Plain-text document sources
#####
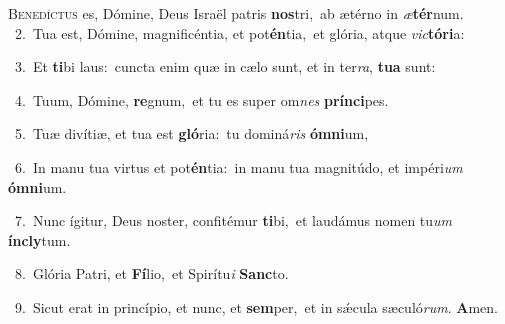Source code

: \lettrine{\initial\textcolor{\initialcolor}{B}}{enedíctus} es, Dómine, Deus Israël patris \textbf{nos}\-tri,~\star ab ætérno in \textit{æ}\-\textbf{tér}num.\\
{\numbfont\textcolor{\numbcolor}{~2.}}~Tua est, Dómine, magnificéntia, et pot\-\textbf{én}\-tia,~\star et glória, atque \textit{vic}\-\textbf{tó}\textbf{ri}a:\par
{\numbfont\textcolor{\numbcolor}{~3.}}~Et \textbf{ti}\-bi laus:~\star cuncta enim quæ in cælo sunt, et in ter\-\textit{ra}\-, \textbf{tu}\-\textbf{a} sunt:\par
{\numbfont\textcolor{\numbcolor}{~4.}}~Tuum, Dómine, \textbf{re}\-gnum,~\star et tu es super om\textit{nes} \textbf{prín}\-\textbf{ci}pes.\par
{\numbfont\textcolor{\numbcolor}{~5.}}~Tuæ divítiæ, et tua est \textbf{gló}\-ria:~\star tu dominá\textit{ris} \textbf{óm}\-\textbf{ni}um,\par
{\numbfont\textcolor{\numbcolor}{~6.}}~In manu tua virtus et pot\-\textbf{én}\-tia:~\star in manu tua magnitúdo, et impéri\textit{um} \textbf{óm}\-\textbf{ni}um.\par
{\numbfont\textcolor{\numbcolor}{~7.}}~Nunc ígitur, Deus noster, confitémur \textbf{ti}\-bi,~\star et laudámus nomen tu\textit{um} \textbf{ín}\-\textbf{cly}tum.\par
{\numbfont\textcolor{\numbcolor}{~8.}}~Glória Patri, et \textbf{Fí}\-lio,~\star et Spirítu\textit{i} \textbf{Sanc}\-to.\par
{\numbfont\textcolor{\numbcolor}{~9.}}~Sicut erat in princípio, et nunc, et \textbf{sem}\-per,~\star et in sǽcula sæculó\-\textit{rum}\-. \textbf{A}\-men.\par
#####
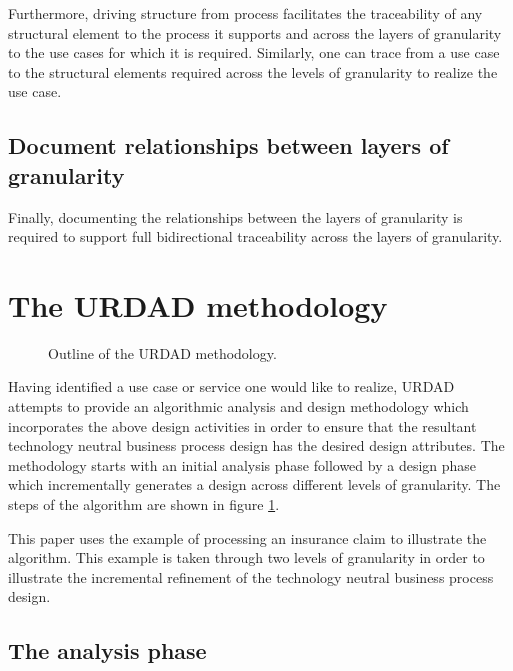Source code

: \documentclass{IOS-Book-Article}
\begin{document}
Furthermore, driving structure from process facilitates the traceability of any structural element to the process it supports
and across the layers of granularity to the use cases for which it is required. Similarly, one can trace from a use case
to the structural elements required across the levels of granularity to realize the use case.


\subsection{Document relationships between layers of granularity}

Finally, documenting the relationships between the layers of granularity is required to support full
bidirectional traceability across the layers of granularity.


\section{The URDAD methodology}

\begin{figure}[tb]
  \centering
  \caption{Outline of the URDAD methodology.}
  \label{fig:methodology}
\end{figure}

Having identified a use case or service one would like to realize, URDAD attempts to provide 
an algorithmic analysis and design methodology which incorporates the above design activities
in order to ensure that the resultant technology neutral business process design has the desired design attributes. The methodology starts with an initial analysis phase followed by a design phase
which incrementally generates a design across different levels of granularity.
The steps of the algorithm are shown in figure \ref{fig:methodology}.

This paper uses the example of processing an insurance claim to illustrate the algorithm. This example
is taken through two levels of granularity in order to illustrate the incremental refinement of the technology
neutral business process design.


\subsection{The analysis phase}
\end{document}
#####
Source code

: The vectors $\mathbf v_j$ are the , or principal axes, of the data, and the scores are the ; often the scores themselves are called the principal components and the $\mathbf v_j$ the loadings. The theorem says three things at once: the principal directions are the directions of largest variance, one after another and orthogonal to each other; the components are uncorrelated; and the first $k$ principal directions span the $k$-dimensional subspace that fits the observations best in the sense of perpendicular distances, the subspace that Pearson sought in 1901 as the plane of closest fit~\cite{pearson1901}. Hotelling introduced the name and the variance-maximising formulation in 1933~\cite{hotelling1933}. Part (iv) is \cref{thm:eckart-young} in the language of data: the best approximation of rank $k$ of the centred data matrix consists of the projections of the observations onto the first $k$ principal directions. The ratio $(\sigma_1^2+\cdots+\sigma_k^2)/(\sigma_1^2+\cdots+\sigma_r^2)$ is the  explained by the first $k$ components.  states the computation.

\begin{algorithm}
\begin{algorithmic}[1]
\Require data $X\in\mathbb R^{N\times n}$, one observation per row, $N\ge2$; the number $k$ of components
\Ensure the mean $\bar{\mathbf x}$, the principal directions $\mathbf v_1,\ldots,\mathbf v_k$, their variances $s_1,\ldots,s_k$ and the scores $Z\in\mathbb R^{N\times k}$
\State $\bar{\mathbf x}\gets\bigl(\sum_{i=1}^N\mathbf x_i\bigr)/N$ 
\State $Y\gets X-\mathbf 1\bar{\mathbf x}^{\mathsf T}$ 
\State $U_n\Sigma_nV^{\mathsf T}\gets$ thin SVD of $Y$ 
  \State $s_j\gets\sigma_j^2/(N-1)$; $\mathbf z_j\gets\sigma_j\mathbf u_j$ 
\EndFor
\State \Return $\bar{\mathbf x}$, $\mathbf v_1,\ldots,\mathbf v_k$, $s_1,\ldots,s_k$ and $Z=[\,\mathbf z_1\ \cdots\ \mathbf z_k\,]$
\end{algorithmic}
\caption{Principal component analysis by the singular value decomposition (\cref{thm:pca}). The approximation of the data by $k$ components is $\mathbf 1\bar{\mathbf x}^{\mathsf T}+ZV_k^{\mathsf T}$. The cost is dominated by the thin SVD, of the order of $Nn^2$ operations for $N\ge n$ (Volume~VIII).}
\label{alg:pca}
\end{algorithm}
#####
**TRY IT:** Among the entries above, locate the lines containing "bidirectional traceability across" and "an algorithmic analysis", and transcribe exactly those two lines and all lines between.

**RESPONSE:**
bidirectional traceability across the layers of granularity.


\section{The URDAD methodology}

\begin{figure}[tb]
  \centering
  \caption{Outline of the URDAD methodology.}
  \label{fig:methodology}
\end{figure}

Having identified a use case or service one would like to realize, URDAD attempts to provide 
an algorithmic analysis and design methodology which incorporates the above design activities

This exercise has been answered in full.